My stress test give to following results :
HTTP/1.0 (java.io) -> HTTP/1.0 (java.nio) = +20% faster
HTTP/1.0 (java.io) -> HTTP/1.1 (java.nio with persistent connection) = +110% faster
Make sure you have a Connection: keep-alive in your request. This may be a moot point though.
What kind of response is the server returning? Are you using chunked transfer? If the server doesn't know the size of the response body, it can't provide a Content-Length header and has to close the connection at the end of the response body to indicate to the client that the content has ended. In this case, the keep-alive won't work. If you're generating content on-the-fly with PHP, JSP etc., you can enable output buffering, check the size of the accumulated body, push the Content-Length header and flush the output buffer.
Is there a particular reason you're using raw sockets and not Java's URL Connection or Commons HTTPClient?
HTTP isn't easy to get right. I know Commons HTTP Client can re-use connections like you're trying to do.
If there isn't a specific reason for you using Sockets this is what I would recommend :)

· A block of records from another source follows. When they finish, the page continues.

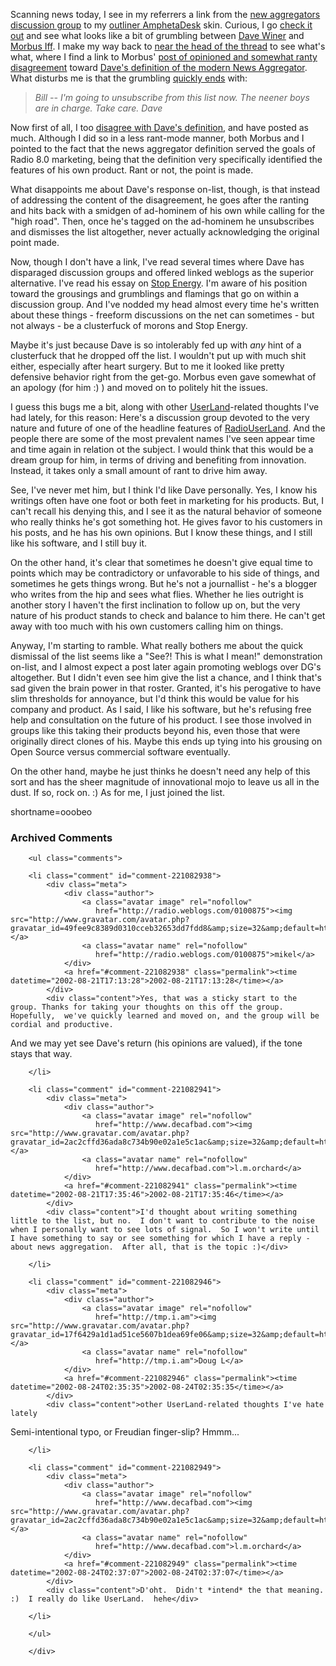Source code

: <p>Scanning news today, I see in my referrers a link from the <a href="http://groups.yahoo.com/group/aggregators/">new aggregators discussion group</a> to my <a href="http://www.decafbad.com/news_archives/000228.phtml">outliner <a href="http://www.decafbad.com/twiki/bin/view/Main/AmphetaDesk">AmphetaDesk</a> skin</a>.  Curious, I go <a href="http://groups.yahoo.com/group/aggregators/message/44?threaded=1">check it out</a> and see what looks like a bit of grumbling between <a href="http://www.scripting.com">Dave Winer</a> and <a href="http://www.disobey.com">Morbus Iff</a>.  I make my way back to <a href="http://groups.yahoo.com/group/aggregators/message/42">near the head of the thread</a> to see what's what, where I find a link to Morbus' <a href="http://www.disobey.com/dnn/2002/06/index.shtml#001333">post of opinioned and somewhat ranty disagreement</a> toward <a href="http://radio.userland.com/whatIsANewsAggregator">Dave's definition of the modern News Aggregator</a>.  What disturbs me is that the grumbling <a href="http://groups.yahoo.com/group/aggregators/message/48">quickly ends</a> with:<blockquote><i>Bill -- I'm going to unsubscribe from this list now. The neener boys are in charge. Take care. Dave</i></blockquote>Now first of all, I too <a href="http://www.decafbad.com/news_archives/000191.phtml">disagree with Dave's definition</a>, and have posted as much.  Although I did so in a less rant-mode manner, both Morbus and I pointed to the fact that the news aggregator definition served the goals of Radio 8.0 marketing, being that the definition very specifically identified the features of his own product.  Rant or not, the point is made.</p>
<p>What disappoints me about Dave's response on-list, though, is that instead of addressing the content of the disagreement, he goes after the ranting and hits back with a smidgen of ad-hominem of his own while calling for the "high road".  Then, once he's tagged on the ad-hominem he unsubscribes and dismisses the list altogether, never actually acknowledging the original point made.</p>
<p>Now, though I don't have a link, I've read several times where Dave has disparaged discussion groups and offered linked weblogs as the superior alternative.  I've read his essay on <a href="http://www.userland.com/whatIsStopEnergy">Stop Energy</a>.  I'm aware of his position toward the grousings and grumblings and flamings that go on within a discussion group.  And I've nodded my head almost every time he's written about these things - freeform discussions on the net can sometimes - but not always - be a clusterfuck of morons and Stop Energy.</p>
<p>Maybe it's just because Dave is so intolerably fed up with <i>any</i> hint of a clusterfuck that he dropped off the list.  I wouldn't put up with much shit either, especially after heart surgery.  But to me it looked like pretty defensive behavior right from the get-go.  Morbus even gave somewhat of an apology (for him :) ) and moved on to politely hit the issues.</p>
<p>I guess this bugs me a bit, along with other <a href="http://www.decafbad.com/twiki/bin/view/Main/UserLand">UserLand</a>-related thoughts I've had lately, for this reason:  Here's a discussion group devoted to the very nature and future of one of the headline features of <a href="http://www.decafbad.com/twiki/bin/view/Main/RadioUserLand">RadioUserLand</a>.  And the people there are some of the most prevalent names I've seen appear time and time again in relation ot the subject.  I would think that this would be a dream group for him, in terms of driving and benefiting from innovation.  Instead, it takes only a small amount of rant to drive him away.</p>
<p>See, I've never met him, but I think I'd like Dave personally.  Yes, I know his writings often have one foot or both feet in marketing for his products.  But, I can't recall his denying this, and I see it as the natural behavior of someone who really thinks he's got something hot.  He gives favor to his customers in his posts, and he has his own opinions.  But I know these things, and I still like his software, and I still buy it.</p>
<p>On the other hand, it's clear that sometimes he doesn't give equal time to points which may be contradictory or unfavorable to his side of things, and sometimes he gets things wrong.  But he's not a journallist - he's a blogger who writes from the hip and sees what flies.  Whether he lies outright is another story I haven't the first inclination to follow up on, but the very nature of his product stands to check and balance to him there.  He can't get away with too much with his own customers calling him on things.</p>
<p>Anyway, I'm starting to ramble.  What really bothers me about the quick dismissal of the list seems like a "See?! This is what I mean!" demonstration on-list, and I almost expect a post later again promoting weblogs over DG's altogether.  But I didn't even see him give the list a chance, and I think that's sad given the brain power in that roster.  Granted, it's his perogative to have slim thresholds for annoyance, but I'd think this would be value for his company and product.  As I said, I like his software, but he's refusing free help and consultation on the future of his product.  I see those involved in groups like this taking their products beyond his, even those that were originally direct clones of his.  Maybe this ends up tying into his grousing on Open Source versus commercial software eventually.</p>
<p>On the other hand, maybe he just thinks he doesn't need any help of this sort and has the sheer magnitude of innovational mojo to leave us all in the dust.  If so, rock on.  :)  As for me, I just joined the list.</p>
<!--more-->
shortname=ooobeo

<div id="comments" class="comments archived-comments">
            <h3>Archived Comments</h3>
            
        <ul class="comments">
            
        <li class="comment" id="comment-221082938">
            <div class="meta">
                <div class="author">
                    <a class="avatar image" rel="nofollow" 
                       href="http://radio.weblogs.com/0100875"><img src="http://www.gravatar.com/avatar.php?gravatar_id=49fee9c8389d0310cceb32653dd7fdd8&amp;size=32&amp;default=http://mediacdn.disqus.com/1320279820/images/noavatar32.png"/></a>
                    <a class="avatar name" rel="nofollow" 
                       href="http://radio.weblogs.com/0100875">mikel</a>
                </div>
                <a href="#comment-221082938" class="permalink"><time datetime="2002-08-21T17:13:28">2002-08-21T17:13:28</time></a>
            </div>
            <div class="content">Yes, that was a sticky start to the group. Thanks for taking your thoughts on this off the group. Hopefully,  we've quickly learned and moved on, and the group will be cordial and productive. 
And we may yet see Dave's return (his opinions are valued), if the tone stays that way.</div>
            
        </li>
    
        <li class="comment" id="comment-221082941">
            <div class="meta">
                <div class="author">
                    <a class="avatar image" rel="nofollow" 
                       href="http://www.decafbad.com"><img src="http://www.gravatar.com/avatar.php?gravatar_id=2ac2cffd36ada8c734b90e02a1e5c1ac&amp;size=32&amp;default=http://mediacdn.disqus.com/1320279820/images/noavatar32.png"/></a>
                    <a class="avatar name" rel="nofollow" 
                       href="http://www.decafbad.com">l.m.orchard</a>
                </div>
                <a href="#comment-221082941" class="permalink"><time datetime="2002-08-21T17:35:46">2002-08-21T17:35:46</time></a>
            </div>
            <div class="content">I'd thought about writing something little to the list, but no.  I don't want to contribute to the noise when I personally want to see lots of signal.  So I won't write until I have something to say or see something for which I have a reply - about news aggregation.  After all, that is the topic :)</div>
            
        </li>
    
        <li class="comment" id="comment-221082946">
            <div class="meta">
                <div class="author">
                    <a class="avatar image" rel="nofollow" 
                       href="http://tmp.i.am"><img src="http://www.gravatar.com/avatar.php?gravatar_id=17f6429a1d1ad51ce5607b1dea69fe06&amp;size=32&amp;default=http://mediacdn.disqus.com/1320279820/images/noavatar32.png"/></a>
                    <a class="avatar name" rel="nofollow" 
                       href="http://tmp.i.am">Doug L</a>
                </div>
                <a href="#comment-221082946" class="permalink"><time datetime="2002-08-24T02:35:35">2002-08-24T02:35:35</time></a>
            </div>
            <div class="content">other UserLand-related thoughts I've hate lately 

Semi-intentional typo, or Freudian finger-slip?
Hmmm...</div>
            
        </li>
    
        <li class="comment" id="comment-221082949">
            <div class="meta">
                <div class="author">
                    <a class="avatar image" rel="nofollow" 
                       href="http://www.decafbad.com"><img src="http://www.gravatar.com/avatar.php?gravatar_id=2ac2cffd36ada8c734b90e02a1e5c1ac&amp;size=32&amp;default=http://mediacdn.disqus.com/1320279820/images/noavatar32.png"/></a>
                    <a class="avatar name" rel="nofollow" 
                       href="http://www.decafbad.com">l.m.orchard</a>
                </div>
                <a href="#comment-221082949" class="permalink"><time datetime="2002-08-24T02:37:07">2002-08-24T02:37:07</time></a>
            </div>
            <div class="content">D'oht.  Didn't *intend* the that meaning.  :)  I really do like UserLand.  hehe</div>
            
        </li>
    
        </ul>
    
        </div>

Writing your own correct client HTTP/1.1 implementation is nontrivial; historically most people who I've seen attempt it have got it wrong. Their implementation usually ignores the spec and just does what appears to work with one particular test server - in particular, they usually ignore the requirement to be able to handle chunked responses.
Writing your own HTTP client is probably a bad idea, unless you have some VERY strange requirements.